There’s an interesting pragmatics thing going on in the official statement ex-first lady Melania Trump put out after her husband was grazed by a sniper’s bullet. (The full statement is here if you care; it’s not very interesting overall.) However I was drawn to an interesting violation of presupposition in the document:
A monster who recognized my husband as an inhuman political machine attempted to ring out Donald’s passion – his laughter, ingenuity, love of music, and inspiration.

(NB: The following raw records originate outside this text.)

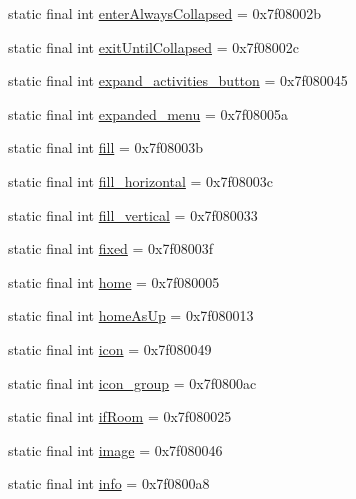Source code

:\begin{CompactItemize}
\item 
static final int \hyperlink{classandroid_1_1support_1_1v4_1_1_r_1_1id_c5fd55853b6834b5c0df201e64b88941}{enterAlwaysCollapsed} = 0x7f08002b
\item 
static final int \hyperlink{classandroid_1_1support_1_1v4_1_1_r_1_1id_325d0b78cada253747ffb3ea6c58cf33}{exitUntilCollapsed} = 0x7f08002c
\item 
static final int \hyperlink{classandroid_1_1support_1_1v4_1_1_r_1_1id_bfd6c2ad24d10146ad302cca95f26a2f}{expand\_\-activities\_\-button} = 0x7f080045
\item 
static final int \hyperlink{classandroid_1_1support_1_1v4_1_1_r_1_1id_4bfa440a1b3d5cd877b3341ebbc6c5ec}{expanded\_\-menu} = 0x7f08005a
\item 
static final int \hyperlink{classandroid_1_1support_1_1v4_1_1_r_1_1id_8a09f97fdc47df50892ad209711763eb}{fill} = 0x7f08003b
\item 
static final int \hyperlink{classandroid_1_1support_1_1v4_1_1_r_1_1id_a7bdbd5996d932f244f6e9754c0458da}{fill\_\-horizontal} = 0x7f08003c
\item 
static final int \hyperlink{classandroid_1_1support_1_1v4_1_1_r_1_1id_28fde6dfc49ddb47244f3722ff0d6146}{fill\_\-vertical} = 0x7f080033
\item 
static final int \hyperlink{classandroid_1_1support_1_1v4_1_1_r_1_1id_0d20bd3bb450ac867533493d3ecdb77d}{fixed} = 0x7f08003f
\item 
static final int \hyperlink{classandroid_1_1support_1_1v4_1_1_r_1_1id_f3c4382884f800d70c2772fa97981800}{home} = 0x7f080005
\item 
static final int \hyperlink{classandroid_1_1support_1_1v4_1_1_r_1_1id_43931814ce5bdd22e1559f9889efba57}{homeAsUp} = 0x7f080013
\item 
static final int \hyperlink{classandroid_1_1support_1_1v4_1_1_r_1_1id_f3896871e9a6d511f5b9f275def88af1}{icon} = 0x7f080049
\item 
static final int \hyperlink{classandroid_1_1support_1_1v4_1_1_r_1_1id_20b7a1899a0366f55c6f1f1aebedc341}{icon\_\-group} = 0x7f0800ac
\item 
static final int \hyperlink{classandroid_1_1support_1_1v4_1_1_r_1_1id_9f3b405ace534a295de94805d7bf942b}{ifRoom} = 0x7f080025
\item 
static final int \hyperlink{classandroid_1_1support_1_1v4_1_1_r_1_1id_e89befc7dffa109698e6e4aea51c4e7e}{image} = 0x7f080046
\item 
static final int \hyperlink{classandroid_1_1support_1_1v4_1_1_r_1_1id_8b931995ae0113032a59347dbab52a4e}{info} = 0x7f0800a8

\end{CompactItemize}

A few things are going on here; let me put aside the awkward non-parallelism of laughter vs. love of music vs. ingenuity and inspiration and note that the verb she wants in the embedded clause is wring out (figuratively, to extract by means of forceful action) not ring out. But the more interesting one is the use of recognized. To say that the shooter recognized Donald Trump as an inhuman machine presupposes that the speaker agrees with this assessment; or perhaps more generally that it is in the common ground that Donald Trump is an inhuman machine, at least in my idiolect. There is nothing in the text or subtext of the statement suggesting she views her husband as a monster, despite the long and tedious tradition of trying to “read resistance” into the wives of right-wing American politicians. For me verbs like misconstrued or mistook presupposes the opposite, that the speaker and/or common ground disagrees with this assessment, and that’s what I suppose Mrs. Trump meant to say here. I don’t blame Mrs. Trump for this; English is not her first language, though she speaks it quite well. But she’s famous and rich enough that she ought to employ a PR professional or lawyer to proof-read public statements like I’m sure Mrs. Obama or Mrs. Bush do.
I can get what she meant based on my own native language, which would allow a neutral reading (i.e. the shooter looked at her husband and recognized a target). Maybe the English analogue would be “identified”, or at least “viewed”.
Yeah those are both free of the presupposition for me.